Requirement
This task calls for copying each line below that contains "charting".

Study material START

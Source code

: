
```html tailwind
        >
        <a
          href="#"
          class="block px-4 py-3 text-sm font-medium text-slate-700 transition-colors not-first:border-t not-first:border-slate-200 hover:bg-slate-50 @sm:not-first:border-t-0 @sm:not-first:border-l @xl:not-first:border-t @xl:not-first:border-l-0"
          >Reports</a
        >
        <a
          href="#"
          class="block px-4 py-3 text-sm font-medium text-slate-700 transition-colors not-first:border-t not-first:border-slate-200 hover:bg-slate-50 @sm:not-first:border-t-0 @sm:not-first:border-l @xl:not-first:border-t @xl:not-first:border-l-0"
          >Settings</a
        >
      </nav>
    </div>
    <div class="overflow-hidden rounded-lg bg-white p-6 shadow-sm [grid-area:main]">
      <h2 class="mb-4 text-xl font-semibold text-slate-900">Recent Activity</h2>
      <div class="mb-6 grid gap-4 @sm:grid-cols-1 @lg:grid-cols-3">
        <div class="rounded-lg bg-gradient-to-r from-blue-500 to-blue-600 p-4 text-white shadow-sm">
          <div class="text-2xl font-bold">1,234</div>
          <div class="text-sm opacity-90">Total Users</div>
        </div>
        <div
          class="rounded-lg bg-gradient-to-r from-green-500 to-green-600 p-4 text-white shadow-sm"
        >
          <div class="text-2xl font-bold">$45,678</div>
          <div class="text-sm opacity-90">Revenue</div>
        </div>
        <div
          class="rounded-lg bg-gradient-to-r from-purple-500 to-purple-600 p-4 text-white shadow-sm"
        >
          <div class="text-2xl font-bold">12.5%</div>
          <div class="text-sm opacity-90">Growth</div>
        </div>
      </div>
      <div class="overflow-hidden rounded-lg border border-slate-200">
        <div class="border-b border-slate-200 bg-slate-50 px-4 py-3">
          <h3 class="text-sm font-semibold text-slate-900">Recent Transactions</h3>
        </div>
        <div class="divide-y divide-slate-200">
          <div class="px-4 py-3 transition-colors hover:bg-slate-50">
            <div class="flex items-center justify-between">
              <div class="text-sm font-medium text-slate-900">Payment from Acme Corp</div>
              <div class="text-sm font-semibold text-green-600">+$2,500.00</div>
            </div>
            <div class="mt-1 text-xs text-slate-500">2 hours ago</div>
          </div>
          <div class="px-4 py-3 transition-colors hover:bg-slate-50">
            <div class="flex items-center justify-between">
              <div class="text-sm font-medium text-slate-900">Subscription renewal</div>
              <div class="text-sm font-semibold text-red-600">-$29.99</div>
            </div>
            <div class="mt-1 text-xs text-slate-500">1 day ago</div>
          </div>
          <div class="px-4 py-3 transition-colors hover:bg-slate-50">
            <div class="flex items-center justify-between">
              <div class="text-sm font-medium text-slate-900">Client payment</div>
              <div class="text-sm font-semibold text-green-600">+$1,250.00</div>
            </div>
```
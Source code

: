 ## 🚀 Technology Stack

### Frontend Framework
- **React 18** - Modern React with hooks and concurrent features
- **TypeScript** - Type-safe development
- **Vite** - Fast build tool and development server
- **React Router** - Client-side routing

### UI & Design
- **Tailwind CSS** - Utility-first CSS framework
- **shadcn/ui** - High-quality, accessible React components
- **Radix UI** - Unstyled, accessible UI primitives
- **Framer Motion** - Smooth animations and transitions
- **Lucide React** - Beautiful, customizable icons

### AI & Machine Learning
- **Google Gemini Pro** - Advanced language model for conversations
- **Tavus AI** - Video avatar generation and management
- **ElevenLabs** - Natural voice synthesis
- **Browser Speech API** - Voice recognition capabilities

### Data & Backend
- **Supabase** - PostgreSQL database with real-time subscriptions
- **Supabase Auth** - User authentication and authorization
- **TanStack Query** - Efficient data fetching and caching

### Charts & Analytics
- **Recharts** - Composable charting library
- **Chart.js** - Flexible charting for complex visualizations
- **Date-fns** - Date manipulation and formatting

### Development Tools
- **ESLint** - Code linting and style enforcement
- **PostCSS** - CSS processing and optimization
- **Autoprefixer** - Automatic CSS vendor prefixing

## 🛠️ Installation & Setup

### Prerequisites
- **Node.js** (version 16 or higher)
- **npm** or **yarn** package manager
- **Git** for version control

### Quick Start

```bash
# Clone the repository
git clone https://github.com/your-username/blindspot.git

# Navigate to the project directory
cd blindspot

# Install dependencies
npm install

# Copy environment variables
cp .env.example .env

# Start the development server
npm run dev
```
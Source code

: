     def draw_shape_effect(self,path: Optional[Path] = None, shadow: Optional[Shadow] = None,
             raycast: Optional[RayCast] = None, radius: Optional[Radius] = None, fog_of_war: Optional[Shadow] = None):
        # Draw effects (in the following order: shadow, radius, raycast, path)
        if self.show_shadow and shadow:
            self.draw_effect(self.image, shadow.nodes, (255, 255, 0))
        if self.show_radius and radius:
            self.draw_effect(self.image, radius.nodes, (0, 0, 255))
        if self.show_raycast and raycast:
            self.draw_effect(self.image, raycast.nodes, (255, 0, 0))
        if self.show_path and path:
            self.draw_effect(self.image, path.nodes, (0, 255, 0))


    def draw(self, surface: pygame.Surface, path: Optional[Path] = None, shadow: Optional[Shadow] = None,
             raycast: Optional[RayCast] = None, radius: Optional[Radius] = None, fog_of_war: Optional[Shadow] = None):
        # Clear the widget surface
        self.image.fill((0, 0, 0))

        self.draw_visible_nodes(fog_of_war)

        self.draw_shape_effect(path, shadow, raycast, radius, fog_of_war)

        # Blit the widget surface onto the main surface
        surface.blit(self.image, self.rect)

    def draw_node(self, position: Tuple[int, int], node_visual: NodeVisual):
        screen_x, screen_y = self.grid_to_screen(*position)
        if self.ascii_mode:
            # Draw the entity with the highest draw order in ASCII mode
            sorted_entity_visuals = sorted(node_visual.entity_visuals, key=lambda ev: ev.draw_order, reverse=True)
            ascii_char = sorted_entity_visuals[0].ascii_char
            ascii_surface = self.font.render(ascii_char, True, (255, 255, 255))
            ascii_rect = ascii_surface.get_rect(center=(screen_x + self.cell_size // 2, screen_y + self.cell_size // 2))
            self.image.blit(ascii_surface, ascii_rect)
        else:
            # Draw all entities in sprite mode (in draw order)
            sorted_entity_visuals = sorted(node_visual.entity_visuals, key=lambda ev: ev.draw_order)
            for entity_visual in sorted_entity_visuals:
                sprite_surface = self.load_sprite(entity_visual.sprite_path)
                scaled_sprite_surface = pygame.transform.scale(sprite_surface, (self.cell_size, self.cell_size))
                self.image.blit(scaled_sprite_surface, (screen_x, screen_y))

Study material END

Written reply
- **Recharts** - Composable charting library
- **Chart.js** - Flexible charting for complex visualizations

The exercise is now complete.